Benjamin Rush (picture), an American physician and political and social reformer, was born in Philadelphia on January 4, 1746 and died on April 19, 1813. He challenged many established theories and sought new ways of combating illness. He pioneered in military hygiene and the treatment of mental illness, writing the first American text on the subject: Medical Inquiries and Observations upon the Diseases of the Mind (1812).

As a social reformer, he fought for better education for women and the abolition of slavery and capital punishment. A political activist, he was a signer of the Declaration of Independence and served on the ratifying convention in Pennsylvania for the new federal constitution. From 1797 on, Rush was treasurer of the U.S. Mint. Rush Medical College, now affiliated with the University of Chicago, was so named in honor of Benjamin Rush, one of the most successful physicians of 18th century America.

His approach to philosophy was determined by his medical profession, especially his experiences in psychiatry. He was mainly interested in investigating the effects of physical causes on the mind and the effects of psychic changes in the body. His Inquiry Upon Physical Causes Upon the Moral Faculty (1786) and Medical Inquiries and Observations Upon the Diseases of the Mind, mentioned above, were for a long time considered standard works on psychiatry. Rush energetically advocated human understanding of mentally ill people and he also advocated humane treatment of criminals. However, his philanthropy did not imply any laxity in moral principles.

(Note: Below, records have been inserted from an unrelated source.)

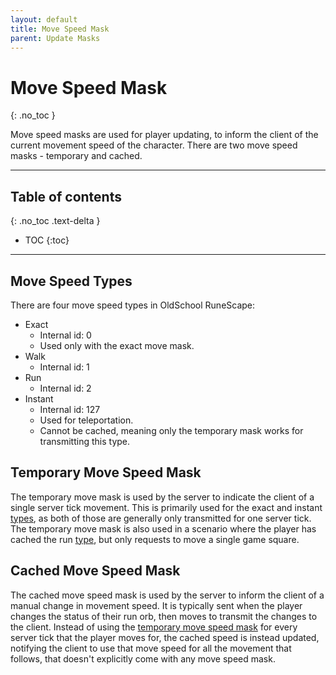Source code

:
 ```yaml
---
layout: default
title: Move Speed Mask
parent: Update Masks
---
```


# Move Speed Mask
{: .no_toc }

Move speed masks are used for player updating, to inform the client of the current movement speed of the character.
There are two move speed masks - temporary and cached.

---

## Table of contents
{: .no_toc .text-delta }

- TOC
{:toc}

---

## Move Speed Types

There are four move speed types in OldSchool RuneScape:
- Exact
  - Internal id: 0
  - Used only with the exact move mask.
- Walk
  - Internal id: 1
- Run
  - Internal id: 2
- Instant
  - Internal id: 127
  - Used for teleportation.
  - Cannot be cached, meaning only the temporary mask works for transmitting this type.

## Temporary Move Speed Mask

The temporary move mask is used by the server to indicate the client of a single server tick movement.
This is primarily used for the exact and instant [types](#move-speed-types), as both of those are generally only
transmitted for one server tick.
The temporary move mask is also used in a scenario where the player has cached the run [type](#move-speed-types),
but only requests to move a single game square.

## Cached Move Speed Mask

The cached move speed mask is used by the server to inform the client of a manual change in movement speed.
It is typically sent when the player changes the status of their run orb, then moves to transmit the changes to
the client. Instead of using the [temporary move speed mask](#temporary-move-speed-mask) for every server tick
that the player moves for, the cached speed is instead updated, notifying the client to use that move speed
for all the movement that follows, that doesn't explicitly come with any move speed mask.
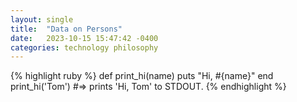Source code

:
 ```yaml
---
layout: single
title:  "Data on Persons"
date:   2023-10-15 15:47:42 -0400
categories: technology philosophy
---
```


{% highlight ruby %}
def print_hi(name)
  puts "Hi, #{name}"
end
print_hi('Tom')
#=> prints 'Hi, Tom' to STDOUT.
{% endhighlight %}

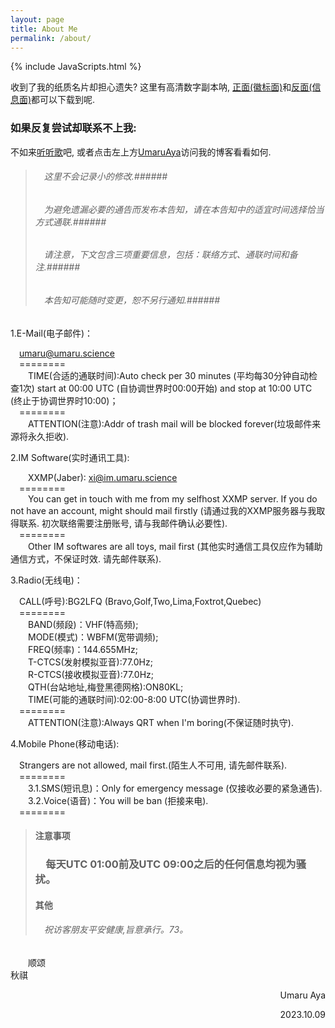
 ```yaml
---
layout: page
title: About Me
permalink: /about/
---
```


{% include JavaScripts.html %}

收到了我的纸质名片却担心遗失? 这里有高清数字副本呐, [正面(徽标面)](/include/BCard/UmaruAyaCardF.png "名片正面(徽标面)")和[反面(信息面)](/include/BCard/UmaruAyaCardB.png "名片反面(信息面)")都可以下载到呢.  

<h3>如果反复尝试却联系不上我:</h3>  

不如来[听听歌](https://music.163.com/#/playlist?id=7077611946 "听听歌按钮")吧, 或者点击左上方[UmaruAya](/ "主页")访问我的博客看看如何.  

> ###### &emsp;这里不会记录小的修改.######  
> ###### &emsp;为避免遗漏必要的通告而发布本告知，请在本告知中的适宜时间选择恰当方式通联.######  
> ###### &emsp;请注意，下文包含三项重要信息，包括：联络方式、通联时间和备注.######  
> ###### &emsp;本告知可能随时变更，恕不另行通知.######  


1.E-Mail(电子邮件)：  

&emsp;[umaru@umaru.science](mailto:\\umaru@umaru.science "Send E-Mail to me.")  
&emsp;========  
&emsp;&emsp;TIME(合适的通联时间):Auto check per 30 minutes (平均每30分钟自动检查1次) start at 00:00 UTC (自协调世界时00:00开始)  and stop at 10:00 UTC (终止于协调世界时10:00)；  
&emsp;========  
&emsp;&emsp;ATTENTION(注意):Addr of trash mail will be blocked forever(垃圾邮件来源将永久拒收).  

2.IM Software(实时通讯工具):  

&emsp;&emsp;XXMP(Jaber): xi@im.umaru.science  
&emsp;========  
&emsp;&emsp;You can get in touch with me from my selfhost XXMP server. If you do not have an account, might should mail firstly (请通过我的XXMP服务器与我取得联系. 初次联络需要注册账号, 请与我邮件确认必要性).  
&emsp;========  
&emsp;&emsp;Other IM softwares are all toys, mail first (其他实时通信工具仅应作为辅助通信方式，不保证时效. 请先邮件联系).  

3.Radio(无线电)：  

&emsp;CALL(呼号):BG2LFQ (Bravo,Golf,Two,Lima,Foxtrot,Quebec)  
&emsp;========  
&emsp;&emsp;BAND(频段)：VHF(特高频);  
&emsp;&emsp;MODE(模式)：WBFM(宽带调频);  
&emsp;&emsp;FREQ(频率)：144.655MHz;  
&emsp;&emsp;T-CTCS(发射模拟亚音):77.0Hz;  
&emsp;&emsp;R-CTCS(接收模拟亚音):77.0Hz;  
&emsp;&emsp;QTH(台站地址,梅登黑德网格):ON80KL;  
&emsp;&emsp;TIME(可能的通联时间):02:00-8:00 UTC(协调世界时).  
&emsp;========  
&emsp;&emsp;ATTENTION(注意):Always QRT when I'm boring(不保证随时执守).  

4.Mobile Phone(移动电话):  

&emsp;Strangers are not allowed, mail first.(陌生人不可用, 请先邮件联系).  
&emsp;========  
&emsp;&emsp;3.1.SMS(短讯息)：Only for emergency message (仅接收必要的紧急通告).  
&emsp;&emsp;3.2.Voice(语音)：You will be ban (拒接来电).  
&emsp;========  

> #### 注意事项 ####  
> ### &emsp;每天UTC 01:00前及UTC 09:00之后的任何信息均视为骚扰。 ###  
> #### 其他 ####  
> ###### &emsp;祝访客朋友平安健康,旨意承行。73。 ######  

&emsp;&emsp;顺颂  
秋祺  

<p align="right">Umaru Aya</p>
<p align="right">2023.10.09</p>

Rush was firmly convinced that science and religion are in harmony, that ethics is founded upon the Christian faith, and he untiringly protested against any materialistic interpretation of the results of his psychological research. It was on religious grounds that Rush became an ardent American patriot, a revolutionary fighter, and a defender of popular government. He was an intimate friend of Thomas Paine who owed the title of his pamphlet Common Sense to Rush's suggestion. Rush was no deist but a Christian who was politically closely allied with Paine, together with whom he even challenged the authority of George Washington. His religious and political ideas made Rush a supporter of the advancement of learning and the improvement of public education. He actively participated in the foundation of colleges and elementary schools, always confident that the increase of knowledge would strengthen democracy and religious belief.

A member of the American Philosophical Society, Rush manifested varied interests in science, philosophy and religion, expressing them in his Essays, Literary, Medical and Philosophical (1798). As to the role of religion in human affairs, Rush's profundity can best be conveyed by a direct quote from his Three Lectures upon Animal Life (1799): "Man is as naturally a religious, as he is a social and domestic animal; and the same violence is done to his mental faculties, by robbing him of a belief in God, that is done by dooming him to live in a cell, deprived of the objects and pleasures of social and domestic life."